[Data records Boundary: Start]

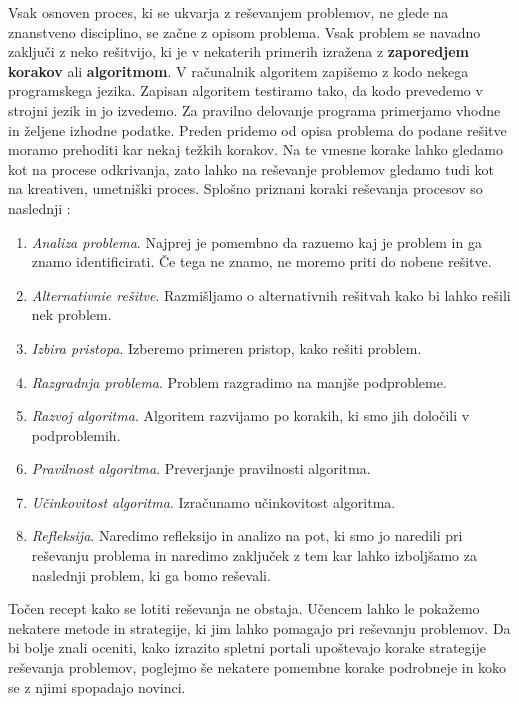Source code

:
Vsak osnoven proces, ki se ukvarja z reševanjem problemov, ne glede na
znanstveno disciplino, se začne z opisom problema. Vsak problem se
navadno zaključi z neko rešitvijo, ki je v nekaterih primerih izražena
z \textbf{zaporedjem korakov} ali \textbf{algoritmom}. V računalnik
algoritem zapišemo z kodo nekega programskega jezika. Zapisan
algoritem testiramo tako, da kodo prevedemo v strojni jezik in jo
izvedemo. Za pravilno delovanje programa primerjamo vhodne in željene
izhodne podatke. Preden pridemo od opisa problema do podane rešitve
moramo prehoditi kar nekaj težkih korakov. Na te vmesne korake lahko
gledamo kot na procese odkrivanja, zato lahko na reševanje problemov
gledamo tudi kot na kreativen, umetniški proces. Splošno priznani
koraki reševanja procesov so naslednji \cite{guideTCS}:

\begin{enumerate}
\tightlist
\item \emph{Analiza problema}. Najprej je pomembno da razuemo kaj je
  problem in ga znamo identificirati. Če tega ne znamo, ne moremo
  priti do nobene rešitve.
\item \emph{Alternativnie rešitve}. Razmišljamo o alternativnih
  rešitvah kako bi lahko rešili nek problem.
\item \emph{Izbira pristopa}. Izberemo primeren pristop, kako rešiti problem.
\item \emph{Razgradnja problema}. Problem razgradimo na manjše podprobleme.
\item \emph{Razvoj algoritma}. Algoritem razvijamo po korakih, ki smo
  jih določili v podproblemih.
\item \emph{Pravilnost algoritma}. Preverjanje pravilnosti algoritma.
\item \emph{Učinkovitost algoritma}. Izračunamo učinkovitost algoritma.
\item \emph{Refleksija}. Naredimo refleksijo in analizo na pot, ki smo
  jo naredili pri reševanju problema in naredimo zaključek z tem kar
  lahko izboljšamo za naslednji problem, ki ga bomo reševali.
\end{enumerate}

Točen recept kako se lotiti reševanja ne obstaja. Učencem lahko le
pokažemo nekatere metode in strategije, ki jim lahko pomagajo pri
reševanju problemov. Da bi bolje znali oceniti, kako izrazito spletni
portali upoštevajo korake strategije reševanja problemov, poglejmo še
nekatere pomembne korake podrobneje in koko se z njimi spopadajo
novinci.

[Data records Boundary: End]
[Data records Boundary: Start]

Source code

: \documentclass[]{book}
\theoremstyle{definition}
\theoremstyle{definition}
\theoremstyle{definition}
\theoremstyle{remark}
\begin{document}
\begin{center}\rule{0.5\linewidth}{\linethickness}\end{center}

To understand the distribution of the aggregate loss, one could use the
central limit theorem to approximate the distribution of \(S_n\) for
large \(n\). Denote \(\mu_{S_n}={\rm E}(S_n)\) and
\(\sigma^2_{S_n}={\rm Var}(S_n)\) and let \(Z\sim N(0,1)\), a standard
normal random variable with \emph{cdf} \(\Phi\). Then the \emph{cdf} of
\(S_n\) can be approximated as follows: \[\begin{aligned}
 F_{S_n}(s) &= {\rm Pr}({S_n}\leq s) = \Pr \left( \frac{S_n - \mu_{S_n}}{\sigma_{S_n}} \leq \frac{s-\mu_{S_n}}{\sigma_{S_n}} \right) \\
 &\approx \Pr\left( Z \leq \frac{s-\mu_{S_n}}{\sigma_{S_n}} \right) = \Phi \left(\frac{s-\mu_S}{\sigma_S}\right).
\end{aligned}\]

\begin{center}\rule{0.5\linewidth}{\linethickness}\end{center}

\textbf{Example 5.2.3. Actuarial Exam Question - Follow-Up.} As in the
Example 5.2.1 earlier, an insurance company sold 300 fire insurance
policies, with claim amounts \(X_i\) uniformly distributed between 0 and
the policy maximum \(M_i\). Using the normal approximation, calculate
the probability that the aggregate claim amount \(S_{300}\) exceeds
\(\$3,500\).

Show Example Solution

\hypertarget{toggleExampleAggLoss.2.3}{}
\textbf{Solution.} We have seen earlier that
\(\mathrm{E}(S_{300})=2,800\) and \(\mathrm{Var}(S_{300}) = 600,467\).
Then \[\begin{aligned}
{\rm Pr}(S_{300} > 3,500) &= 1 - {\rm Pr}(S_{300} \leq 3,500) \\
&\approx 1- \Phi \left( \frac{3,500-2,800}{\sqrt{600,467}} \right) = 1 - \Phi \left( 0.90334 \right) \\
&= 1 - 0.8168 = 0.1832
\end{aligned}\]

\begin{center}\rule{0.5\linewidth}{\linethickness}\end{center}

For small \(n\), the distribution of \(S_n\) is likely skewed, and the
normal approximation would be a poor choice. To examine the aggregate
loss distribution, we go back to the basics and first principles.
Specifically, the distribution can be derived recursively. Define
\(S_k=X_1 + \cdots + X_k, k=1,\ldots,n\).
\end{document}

[Data records Boundary: End]

What you need to do: Find the word "Vsak" in the data and copy out each line where it turns up.

Completed exercise:
Vsak osnoven proces, ki se ukvarja z reševanjem problemov, ne glede na
znanstveno disciplino, se začne z opisom problema. Vsak problem se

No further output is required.